Les médias en général et ceux du Burkina Faso en particulier font face à des difficultés économiques liées à l’insuffisance des ressources financières. Pour certains patrons de médias, cette situation résulte entre autres de la saturation du secteur, du manque de compétences des promoteurs, du boom des réseaux sociaux.
Par Daouda Kiekieta
Le secteur médiatique burkinabè croît chaque année avec la naissance de nouveaux organes de presse. Cette croissance en nombre ne rime pas malheureusement avec l’épanouissement de ces médias. En effet, nombreux sont les médias qui rencontrent des difficultés pour faire face à leurs charges quotidiennes.
Neuf des dix chaînes de télévisions privées commerciales du Burkina Faso ont vu leurs signaux suspendus du multiplexe de la Télévision Numérique Terrestre (TNT) le vendredi 10 décembre 2021. La raison évoquée était le recouvrement infructueux des créances de la redevance TNT.
Selon Issouf Saré, Directeur général de la télévision privée Bf1, cette situation de « précarité » à laquelle les médias font face, est due à l’étroitesse du marché publicitaire. « Le marché publicitaire est assez étroit alors que le modèle économique des chaînes de télévision et les médias de façon générale repose sur la vente d’espace publicitaire », a-t-il indiqué.

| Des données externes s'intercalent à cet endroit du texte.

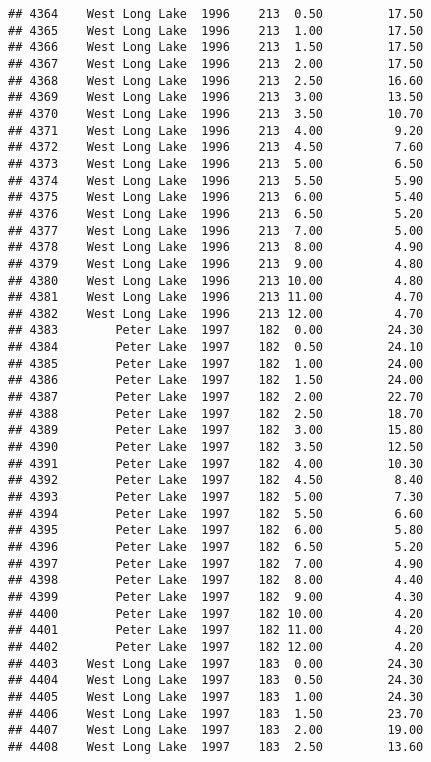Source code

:\documentclass[
]{article}
\begin{document}
\begin{verbatim}
## 4364    West Long Lake  1996    213  0.50         17.50
## 4365    West Long Lake  1996    213  1.00         17.50
## 4366    West Long Lake  1996    213  1.50         17.50
## 4367    West Long Lake  1996    213  2.00         17.50
## 4368    West Long Lake  1996    213  2.50         16.60
## 4369    West Long Lake  1996    213  3.00         13.50
## 4370    West Long Lake  1996    213  3.50         10.70
## 4371    West Long Lake  1996    213  4.00          9.20
## 4372    West Long Lake  1996    213  4.50          7.60
## 4373    West Long Lake  1996    213  5.00          6.50
## 4374    West Long Lake  1996    213  5.50          5.90
## 4375    West Long Lake  1996    213  6.00          5.40
## 4376    West Long Lake  1996    213  6.50          5.20
## 4377    West Long Lake  1996    213  7.00          5.00
## 4378    West Long Lake  1996    213  8.00          4.90
## 4379    West Long Lake  1996    213  9.00          4.80
## 4380    West Long Lake  1996    213 10.00          4.80
## 4381    West Long Lake  1996    213 11.00          4.70
## 4382    West Long Lake  1996    213 12.00          4.70
## 4383        Peter Lake  1997    182  0.00         24.30
## 4384        Peter Lake  1997    182  0.50         24.10
## 4385        Peter Lake  1997    182  1.00         24.00
## 4386        Peter Lake  1997    182  1.50         24.00
## 4387        Peter Lake  1997    182  2.00         22.70
## 4388        Peter Lake  1997    182  2.50         18.70
## 4389        Peter Lake  1997    182  3.00         15.80
## 4390        Peter Lake  1997    182  3.50         12.50
## 4391        Peter Lake  1997    182  4.00         10.30
## 4392        Peter Lake  1997    182  4.50          8.40
## 4393        Peter Lake  1997    182  5.00          7.30
## 4394        Peter Lake  1997    182  5.50          6.60
## 4395        Peter Lake  1997    182  6.00          5.80
## 4396        Peter Lake  1997    182  6.50          5.20
## 4397        Peter Lake  1997    182  7.00          4.90
## 4398        Peter Lake  1997    182  8.00          4.40
## 4399        Peter Lake  1997    182  9.00          4.30
## 4400        Peter Lake  1997    182 10.00          4.20
## 4401        Peter Lake  1997    182 11.00          4.20
## 4402        Peter Lake  1997    182 12.00          4.20
## 4403    West Long Lake  1997    183  0.00         24.30
## 4404    West Long Lake  1997    183  0.50         24.30
## 4405    West Long Lake  1997    183  1.00         24.30
## 4406    West Long Lake  1997    183  1.50         23.70
## 4407    West Long Lake  1997    183  2.00         19.00
## 4408    West Long Lake  1997    183  2.50         13.60

\end{verbatim}
\end{document}
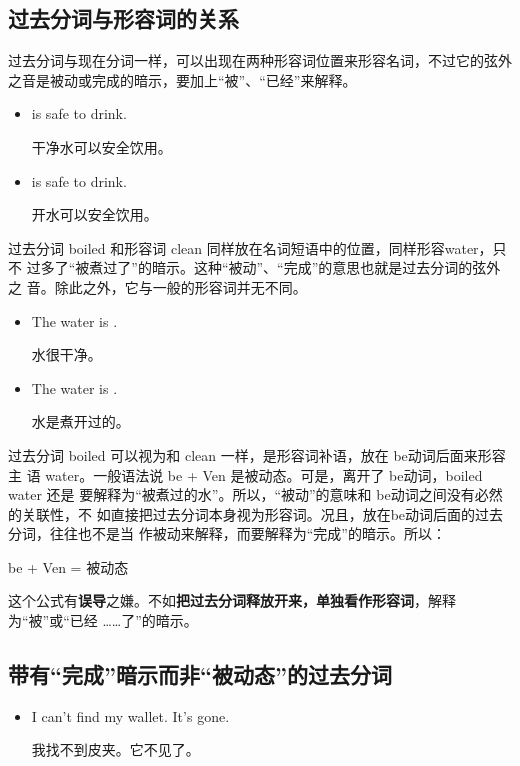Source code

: \subsection{过去分词与形容词的关系}

过去分词与现在分词一样，可以出现在两种形容词位置来形容名词，不过它的弦外之音是被动或完成的暗示，要加上“被”、“已经”来解释。

\begin{itemize}
\item {} is safe to drink.

干净水可以安全饮用。
\item {} is safe to drink.

开水可以安全饮用。
\end{itemize}

过去分词 boiled 和形容词 clean 同样放在名词短语中的位置，同样形容water，只不
过多了“被煮过了”的暗示。这种“被动”、“完成”的意思也就是过去分词的弦外之
音。除此之外，它与一般的形容词并无不同。

\begin{itemize}
\item The water is .

水很干净。
\item The water is .

水是煮开过的。
\end{itemize}

过去分词 boiled 可以视为和 clean 一样，是形容词补语，放在 be动词后面来形容主
语 water。一般语法说 be + Ven 是被动态。可是，离开了 be动词，boiled water 还是
要解释为“被煮过的水”。所以，“被动”的意味和 be动词之间没有必然的关联性，不
如直接把过去分词本身视为形容词。况且，放在be动词后面的过去分词，往往也不是当
作被动来解释，而要解释为“完成”的暗示。所以：

be + Ven = 被动态

这个公式有\textbf{误导}之嫌。不如\textbf{把过去分词释放开来，单独看作形容词}，解释为“被”或“已经 \ldots \ldots 了”的暗示。

\subsection{带有“完成”暗示而非“被动态”的过去分词}

\begin{itemize}
\item  I can't find my wallet. It's gone.

  我找不到皮夹。它不见了。
\end{itemize}

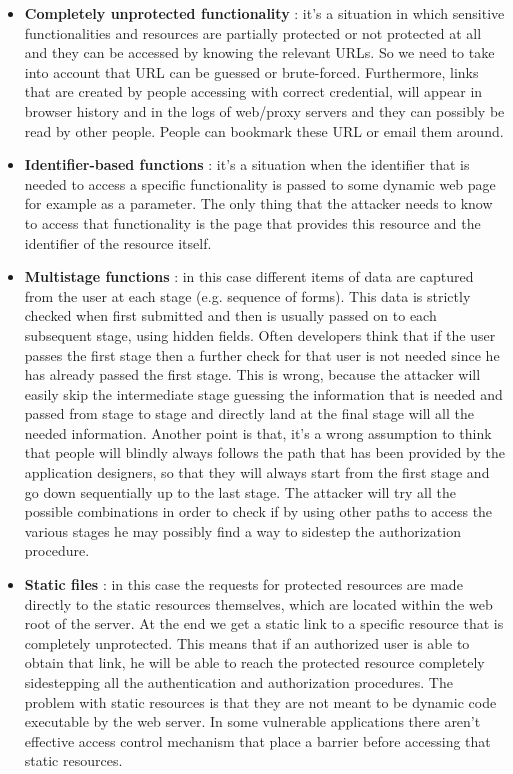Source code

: \begin{itemize}
\item \textbf{Completely unprotected functionality} : it's a situation in which sensitive functionalities and resources are partially protected or not protected at all and they can be accessed by knowing the relevant URLs. So we need to take into account that URL can be guessed or brute-forced. Furthermore, links that are created by people accessing with correct credential, will appear in browser history and in the logs of web/proxy servers and they can possibly be read by other people. People can bookmark these URL or email them around.
\item \textbf{Identifier-based functions} : it's a situation when the identifier that is needed to access a specific functionality is passed to some dynamic web page for example as a parameter. The only thing that the attacker needs to know to access that functionality is the page that provides this resource and the identifier of the resource itself.
\item \textbf{Multistage functions} : in this case different items of data are captured from the user at each stage (e.g. sequence of forms). This data is strictly checked when first submitted and then is usually passed on to each subsequent stage, using hidden fields. Often developers think that if the user passes the first stage then a further check for that user is not needed since he has already passed the first stage. This is wrong, because the attacker will easily skip the intermediate stage guessing the information that is needed and passed from stage to stage and directly land at the final stage will all the needed information. Another point is that, it's a wrong assumption to think that people will blindly always follows the path that has been provided by the application designers, so that they will always start from the first stage and go down sequentially up to the last stage. The attacker will try all the possible combinations in order to check if by using other paths to access the various stages he may possibly find a way to sidestep the authorization procedure.
\item \textbf{Static files} : in this case the requests for protected resources are made directly to the static resources themselves, which are located within the web root of the server. At the end we get a static link to a specific resource that is completely unprotected. This means that if an authorized user is able to obtain that link, he will be able to reach the protected resource completely sidestepping all the authentication and authorization procedures. The problem with static resources is that they are not meant to be dynamic code executable by the web server. In some vulnerable applications there aren't effective access control mechanism that place a barrier before accessing that static resources.
\end{itemize}

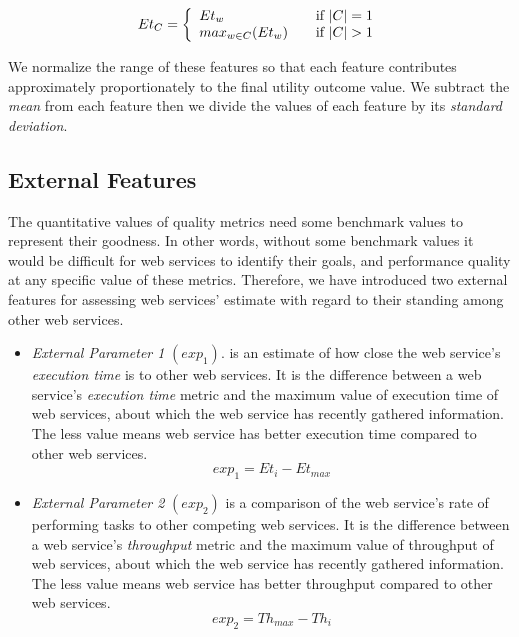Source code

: \documentclass[10pt,journal,cspaper,compsoc]{IEEEtran}
\begin{document}
\begin{itemize}
	\begin{equation}
		Et_{C} = \left\{ 
			\begin{array}{l l}
				Et_{w} & \quad \text{if $|C| = 1$}\\
				max_{w \in C}{(Et_{w})} & \quad \text{if $|C| > 1$}
			\end{array} \right.
	\end{equation}
	
\end{itemize}

	We normalize the range of these features so that each feature contributes approximately proportionately to the final utility outcome value. We subtract the \emph{mean} from each feature then we divide the values of each feature by its \emph{standard deviation}.


\subsection{External Features}\label{s:ef}

The quantitative values of quality metrics need some benchmark values to represent their goodness. In other words, without some benchmark values it would be difficult for web services to identify their goals, and performance quality at any specific value of these metrics. Therefore, we have introduced two external features for assessing web services' estimate with regard to their standing among other web services.

\begin{itemize}
  \item \emph{External Parameter 1} $(exp_1)$. is an estimate of how close the web service's \emph{execution time} is to other web services. It is the difference between a web service's \emph{execution time} metric and the maximum value of execution time of web services, about which the web service has recently gathered information. The less value means web service has better execution time compared to other web services.
	\begin{equation}\label{exp_1:f}
		exp_1 = Et_{i} - Et_{max}
	\end{equation}
	\item \emph{External Parameter 2} $(exp_2)$ is a comparison of the web service's rate of performing tasks to other competing web services. It is the difference between a web service's \emph{throughput} metric and the maximum value of throughput of web services, about which the web service has recently gathered information. The less value means web service has better throughput compared to other web services.
	\begin{equation}\label{exp_2Lf}
		exp_2 = Th_{max} - Th_{i}
	\end{equation}
\end{itemize}
\end{document}
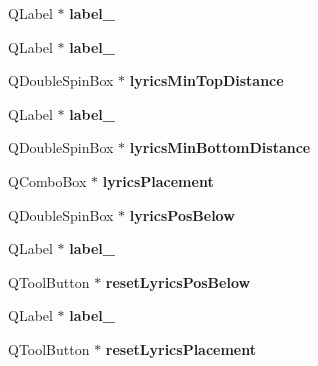 \begin{DoxyCompactItemize}
Q\+Label $\ast$ {\bfseries label\+\_}
\item 
\mbox{\label{class_ui___edit_style_base_ac5c37c90543dcd674431f69c0672e08c}} 
Q\+Label $\ast$ {\bfseries label\+\_}
\item 
\mbox{\label{class_ui___edit_style_base_a0267a0b932a062ec5e2c096f55658901}} 
Q\+Double\+Spin\+Box $\ast$ {\bfseries lyrics\+Min\+Top\+Distance}
\item 
\mbox{\label{class_ui___edit_style_base_a64b67c7fd341f482f9719c3aa6cb0621}} 
Q\+Label $\ast$ {\bfseries label\+\_}
\item 
\mbox{\label{class_ui___edit_style_base_a6f80aef2033b2e68552897066caa0671}} 
Q\+Double\+Spin\+Box $\ast$ {\bfseries lyrics\+Min\+Bottom\+Distance}
\item 
\mbox{\label{class_ui___edit_style_base_a2255c338af229de2078a52207dc45ede}} 
Q\+Combo\+Box $\ast$ {\bfseries lyrics\+Placement}
\item 
\mbox{\label{class_ui___edit_style_base_aaaf0db64e849f5e027ebc3deb0b95763}} 
Q\+Double\+Spin\+Box $\ast$ {\bfseries lyrics\+Pos\+Below}
\item 
\mbox{\label{class_ui___edit_style_base_a198556847b489699243e8b070d2fafb6}} 
Q\+Label $\ast$ {\bfseries label\+\_}
\item 
\mbox{\label{class_ui___edit_style_base_a35be3ede455785c290c5beb7d21e58dc}} 
Q\+Tool\+Button $\ast$ {\bfseries reset\+Lyrics\+Pos\+Below}
\item 
\mbox{\label{class_ui___edit_style_base_aad3a275d3d24006ef7a477f28181c90b}} 
Q\+Label $\ast$ {\bfseries label\+\_}
\item 
\mbox{\label{class_ui___edit_style_base_a9d885e09974fddfca251896826203b20}} 
Q\+Tool\+Button $\ast$ {\bfseries reset\+Lyrics\+Placement}
\item 

\end{DoxyCompactItemize}

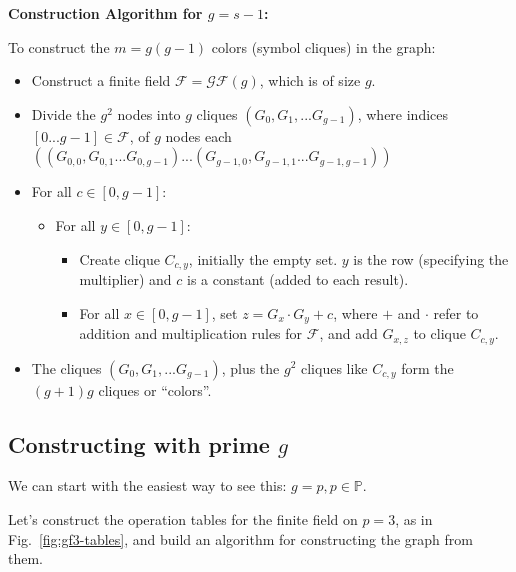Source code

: \documentclass[11pt, oneside]{article} 	%
\begin{document}
\begin{framed}
\textbf{Construction Algorithm for $g=s-1$:}

To construct the $m = g(g-1)$ colors (symbol cliques) in the graph:
\begin{itemize}
 \item Construct a finite field $\mathcal{F} = \mathcal{GF}(g) $, which is of size $g$.
 \item Divide the $g^2$ nodes into $g$ cliques $(G_0, G_1, ... G_{g-1})$, where indices $[0...g-1] \in \mathcal{F}$, of $g$ nodes each $((G_{0,0}, G_{0,1}...G_{0,g-1}) ...(G_{g-1,0}, G_{g-1,1}...G_{g-1,g-1}))$
 \item For all $c \in [0,g-1]$: 
 \begin{itemize}
 \item For all $y \in [0,g-1]$: 
 \begin{itemize}
 \item Create clique $C_{c,y}$, initially the empty set. $y$ is the row (specifying the multiplier) and $c$ is a constant (added to each result).
 \item For all $x \in [0,g-1]$, set $z = G_x \cdot G_y + c$, where $+$ and $\cdot$ refer to addition and multiplication rules for $\mathcal{F}$, and add $G_{x, z}$ to clique $C_{c, y}$.
 \end{itemize}
 \end{itemize}
 \item The cliques $(G_0, G_1, ... G_{g-1})$, plus the $g^2$ cliques like $C_{c, y}$ form the $(g+1)g$ cliques or ``colors''.
\end{itemize}
\end{framed}


\subsection{Constructing with prime $g$}

We can start with the easiest way to see this: $g = p, p \in \mathbb{P}$.

Let's construct the operation tables for the finite field on $p=3$, as in Fig.~\ref{fig:gf3-tables}, and build an algorithm for constructing the graph from them.
\end{document}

Cette situation d’étroitesse du marché publicitaire est aggravée par la saturation du secteur. En effet, le pays compte à ce jour plus de 390 médias, mais, « beaucoup meurent parce qu’ils n’ont pas les capacités ou les ressources », constate Cyriaque Paré, fondateur de lefaso.net
Certains trouvent également que l’environnement économique du pays est hostile à l’épanouissement des organes de presse. Selon toujours Cyriaque Paré, l’environnement économique burkinabè ne fournit pas les ressources nécessaires pour faire vivre les médias que le pays compte aujourd’hui du fait des restrictions du tissu économique.
Par ailleurs, la qualité des ressources humaines est aussi un facteur explicatif des difficultés que vivent les organes de presse surtout les médias en ligne. A en croire Cyriaque Paré, nombreux sont les promoteurs de médias en ligne qui ne disposent pas de compétences nécessaires pour faire fonctionner ces structures.
Conséquence, « on a créé le média sans projet éditorial, sans vision et on se retrouve très vite avec un bébé qu’on ne peut pas faire grandir ».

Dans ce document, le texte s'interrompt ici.